花咲く森のから騒ぎ
「すっごぉーい。別世界だわ!」

 応接室のテーブルが特に素晴らしかった。黒檀に貴石や貝殻が細かく嵌め込まれている。絵画、も彫像、タペストリー。立派な衝立や銀の燭台。どこもかしこも、壮麗な調度品で溢れている。

「クッションが金糸で飾られているのね。綺麗だわ」

 鼈甲の飾り扇子が。翡翠の宝石箱もある。貴族ってやっぱり違うのねと感動した。

「アルベール公爵様は、今でも、村人から慕われているのよね……」

「だが、十四年前に公爵が本を出版したことで王から目をつけられたんだよ」

 王は宮殿の庭を改装する事に国費を費やしており国庫は枯渇寸前だった。アルベール公爵様は財務報告書を出版した。それによって収支のすべてが暴露されることになった。

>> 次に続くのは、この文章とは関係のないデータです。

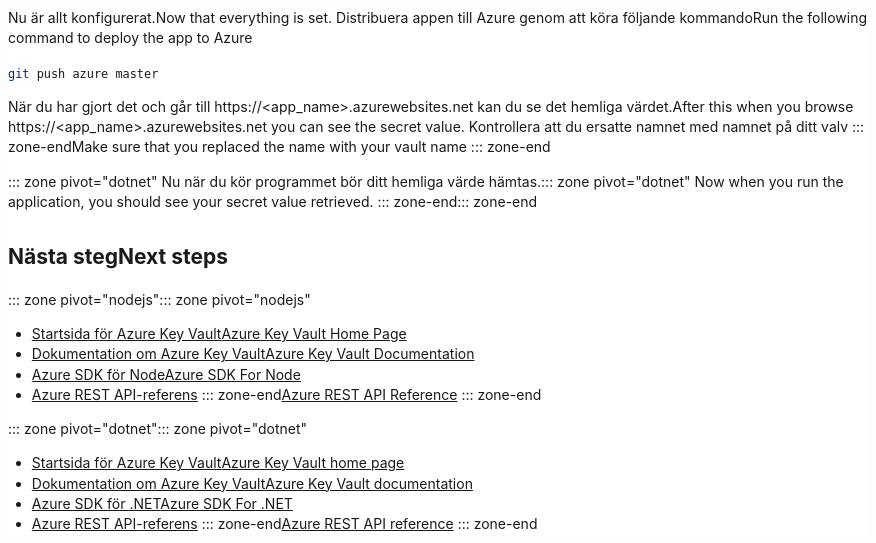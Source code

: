 <span data-ttu-id="b40ee-219">Nu är allt konfigurerat.</span><span class="sxs-lookup"><span data-stu-id="b40ee-219">Now that everything is set.</span></span> <span data-ttu-id="b40ee-220">Distribuera appen till Azure genom att köra följande kommando</span><span class="sxs-lookup"><span data-stu-id="b40ee-220">Run the following command to deploy the app to Azure</span></span>

```bash
git push azure master
```

<span data-ttu-id="b40ee-221">När du har gjort det och går till https://<app_name>.azurewebsites.net kan du se det hemliga värdet.</span><span class="sxs-lookup"><span data-stu-id="b40ee-221">After this when you browse https://<app_name>.azurewebsites.net you can see the secret value.</span></span>
<span data-ttu-id="b40ee-222">Kontrollera att du ersatte namnet <YourKeyVaultName> med namnet på ditt valv ::: zone-end</span><span class="sxs-lookup"><span data-stu-id="b40ee-222">Make sure that you replaced the name <YourKeyVaultName> with your vault name ::: zone-end</span></span>

<span data-ttu-id="b40ee-223">::: zone pivot="dotnet" Nu när du kör programmet bör ditt hemliga värde hämtas.</span><span class="sxs-lookup"><span data-stu-id="b40ee-223">::: zone pivot="dotnet" Now when you run the application, you should see your secret value retrieved.</span></span>
<span data-ttu-id="b40ee-224">::: zone-end</span><span class="sxs-lookup"><span data-stu-id="b40ee-224">::: zone-end</span></span>

## <a name="next-steps"></a><span data-ttu-id="b40ee-225">Nästa steg</span><span class="sxs-lookup"><span data-stu-id="b40ee-225">Next steps</span></span>

<span data-ttu-id="b40ee-226">::: zone pivot="nodejs"</span><span class="sxs-lookup"><span data-stu-id="b40ee-226">::: zone pivot="nodejs"</span></span>
* [<span data-ttu-id="b40ee-227">Startsida för Azure Key Vault</span><span class="sxs-lookup"><span data-stu-id="b40ee-227">Azure Key Vault Home Page</span></span>](https://azure.microsoft.com/services/key-vault/)
* [<span data-ttu-id="b40ee-228">Dokumentation om Azure Key Vault</span><span class="sxs-lookup"><span data-stu-id="b40ee-228">Azure Key Vault Documentation</span></span>](https://docs.microsoft.com/azure/key-vault/)
* [<span data-ttu-id="b40ee-229">Azure SDK för Node</span><span class="sxs-lookup"><span data-stu-id="b40ee-229">Azure SDK For Node</span></span>](https://docs.microsoft.com/javascript/api/overview/azure/key-vault)
* <span data-ttu-id="b40ee-230">[Azure REST API-referens](https://docs.microsoft.com/rest/api/keyvault/) ::: zone-end</span><span class="sxs-lookup"><span data-stu-id="b40ee-230">[Azure REST API Reference](https://docs.microsoft.com/rest/api/keyvault/) ::: zone-end</span></span>

<span data-ttu-id="b40ee-231">::: zone pivot="dotnet"</span><span class="sxs-lookup"><span data-stu-id="b40ee-231">::: zone pivot="dotnet"</span></span>
* [<span data-ttu-id="b40ee-232">Startsida för Azure Key Vault</span><span class="sxs-lookup"><span data-stu-id="b40ee-232">Azure Key Vault home page</span></span>](https://azure.microsoft.com/services/key-vault/)
* [<span data-ttu-id="b40ee-233">Dokumentation om Azure Key Vault</span><span class="sxs-lookup"><span data-stu-id="b40ee-233">Azure Key Vault documentation</span></span>](https://docs.microsoft.com/azure/key-vault/)
* [<span data-ttu-id="b40ee-234">Azure SDK för .NET</span><span class="sxs-lookup"><span data-stu-id="b40ee-234">Azure SDK For .NET</span></span>](https://github.com/Azure/azure-sdk-for-net)
* <span data-ttu-id="b40ee-235">[Azure REST API-referens](https://docs.microsoft.com/rest/api/keyvault/) ::: zone-end</span><span class="sxs-lookup"><span data-stu-id="b40ee-235">[Azure REST API reference](https://docs.microsoft.com/rest/api/keyvault/) ::: zone-end</span></span>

国庫の危機を知った国民は怒り狂った。アルベール公爵は貴族にも税を課そうと提案した。だけど、それが、アルベール公爵を窮地に陥れる結果になったという訳なのだ。

 ジョシュアは遠い昔の出来事を振り返るようにして呟いている。

「財務大臣だった公爵は負債を食い止めようとしていたんだ」

 絶対王政の構造に問題点がある。

「王様が一人で政治を行うことにはリスクを伴う。廷臣の意見も取り入れるべきなのだが、当時の王はアルベール公爵の言葉を煩わしいと感じていたのさ」

 しかも、アルベール公爵は立憲君主制を導入しようとする貴族と交流していたのである。それ故に、謀反の疑いをかけられてしまう。

『アルベール公爵はどこだ』 

 私達がジョシュアと出会った十二年前の夏、憲兵達が村にやって来た。王家への謀反の疑いで公爵は捕まった。領土も財産も没収された。

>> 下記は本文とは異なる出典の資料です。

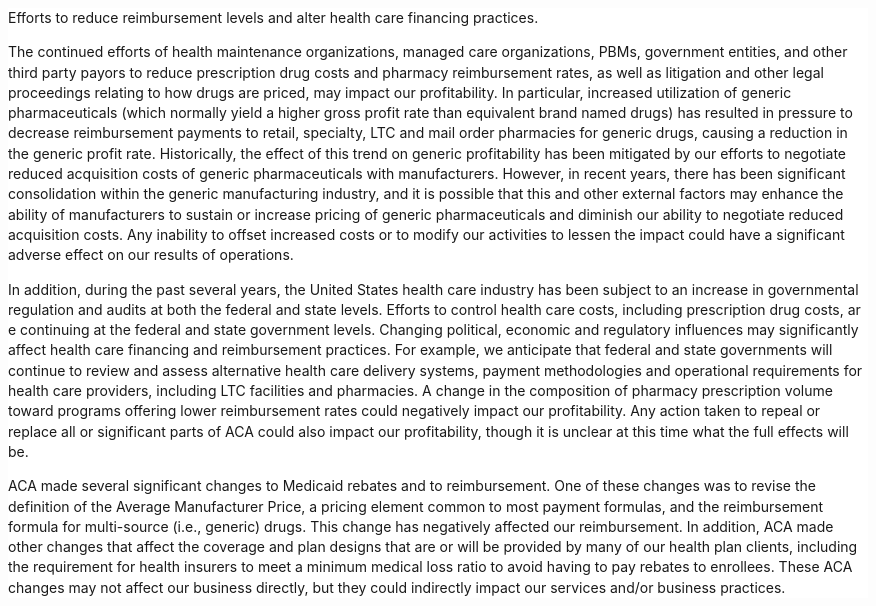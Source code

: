 Efforts to reduce reimbursement levels and alter health care financing practices.

The continued efforts of health maintenance organizations, managed care organizations, PBMs, government entities, and other
third party payors to reduce prescription drug costs and pharmacy reimbursement rates, as well as litigation and other legal
proceedings relating to how drugs are priced, may impact our profitability. In particular, increased utilization of generic
pharmaceuticals (which normally yield a higher gross profit rate than equivalent brand named drugs) has resulted in pressure to
decrease reimbursement payments to retail, specialty, LTC and mail order pharmacies for generic drugs, causing a reduction in
the generic profit rate. Historically, the effect of this trend on generic profitability has been mitigated by our efforts to negotiate
reduced acquisition costs of generic pharmaceuticals with manufacturers. However, in recent years, there has been significant
consolidation within the generic manufacturing industry, and it is possible that this and other external factors may enhance the
ability of manufacturers to sustain or increase pricing of generic pharmaceuticals and diminish our ability to negotiate reduced
acquisition costs. Any inability to offset increased costs or to modify our activities to lessen the impact could have a significant
adverse effect on our results of operations.

In addition, during the past several years, the United States health care industry has been subject to an increase in governmental
regulation and audits at both the federal and state levels. Efforts to control health care costs, including prescription drug costs, are
continuing at the federal and state government levels. Changing political, economic and regulatory influences may significantly
affect health care financing and reimbursement practices. For example, we anticipate that federal and state governments will
continue to review and assess alternative health care delivery systems, payment methodologies and operational requirements for
health care providers, including LTC facilities and pharmacies. A change in the composition of pharmacy prescription volume
toward programs offering lower reimbursement rates could negatively impact our profitability. Any action taken to repeal or
replace all or significant parts of ACA could also impact our profitability, though it is unclear at this time what the full effects will
be.

ACA made several significant changes to Medicaid rebates and to reimbursement. One of these changes was to revise the
definition of the Average Manufacturer Price, a pricing element common to most payment formulas, and the reimbursement
formula for multi-source (i.e., generic) drugs. This change has negatively affected our reimbursement. In addition, ACA made
other changes that affect the coverage and plan designs that are or will be provided by many of our health plan clients, including
the requirement for health insurers to meet a minimum medical loss ratio to avoid having to pay rebates to enrollees. These ACA
changes may not affect our business directly, but they could indirectly impact our services and/or business practices.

 憲兵が探し回っていると、数日後、なぜか、アルベール公爵は鶏小屋に身を潜めているところを発見されたのである。

『ピヨピヨ』

 公爵は鳥の鳴き真似をして惚けていたというのたから、みんな、ぶったまげたようである。

 投獄されたアルベール公爵は、なぜか鳥の言葉しか話せなくなっていたのである。まさか、アルベール様も赤の森に入ったのだろうか。

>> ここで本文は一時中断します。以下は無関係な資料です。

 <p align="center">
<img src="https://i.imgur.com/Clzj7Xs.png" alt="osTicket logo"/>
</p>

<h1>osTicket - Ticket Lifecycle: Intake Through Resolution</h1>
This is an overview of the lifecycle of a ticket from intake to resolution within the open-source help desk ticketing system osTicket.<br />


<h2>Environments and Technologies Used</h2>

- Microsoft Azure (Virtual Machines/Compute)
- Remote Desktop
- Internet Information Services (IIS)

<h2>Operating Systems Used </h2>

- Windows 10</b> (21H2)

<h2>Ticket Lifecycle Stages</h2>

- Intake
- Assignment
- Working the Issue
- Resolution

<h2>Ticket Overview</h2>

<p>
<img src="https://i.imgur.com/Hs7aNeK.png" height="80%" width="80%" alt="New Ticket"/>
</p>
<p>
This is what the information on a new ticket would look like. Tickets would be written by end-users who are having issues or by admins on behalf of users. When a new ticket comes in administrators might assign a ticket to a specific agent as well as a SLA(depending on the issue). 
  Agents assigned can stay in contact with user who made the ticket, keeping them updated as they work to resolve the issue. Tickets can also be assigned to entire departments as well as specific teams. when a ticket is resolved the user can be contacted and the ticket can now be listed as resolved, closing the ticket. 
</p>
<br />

 あの森に入った者には呪いがかかることを公爵様も知っているはずなのに……。

 いや、知っているからこそ逃げ込んだのかもしれない。

 ジョシュアが、アルベール様の肖像画の前でしみじみと呟いている。

「大きな声では言えないけど、アルベール公爵様のような人が王様なら良かったんだけどな」

「ヘンリー王は、今、お体の具合が悪くて伏せてるのよね」

「ああ、王が弱ってるのをいい事に、地方の貴族どもは農民達に高い税を課してるようだぜ。王が死んだら、後を継ぐのは王子だが、あいつじゃ頼りにならない」

「だけど、革命でもしない限り王政は続くわよ」

「そうなんだよな。隣国のように革命をしたところで、新しく権力を握った奴が暴利を貪ったら意味が無い」

 隣国では血生臭い抗争の末に共和国が生まれたのだが、権力を握った貴族が軍部を牛耳って、敵対する貴族を粛清したのだ。

 結局は、新たな権力者が王のように我侭に振舞っているだけだもの。そんな革命ならしない方がマシというものだ。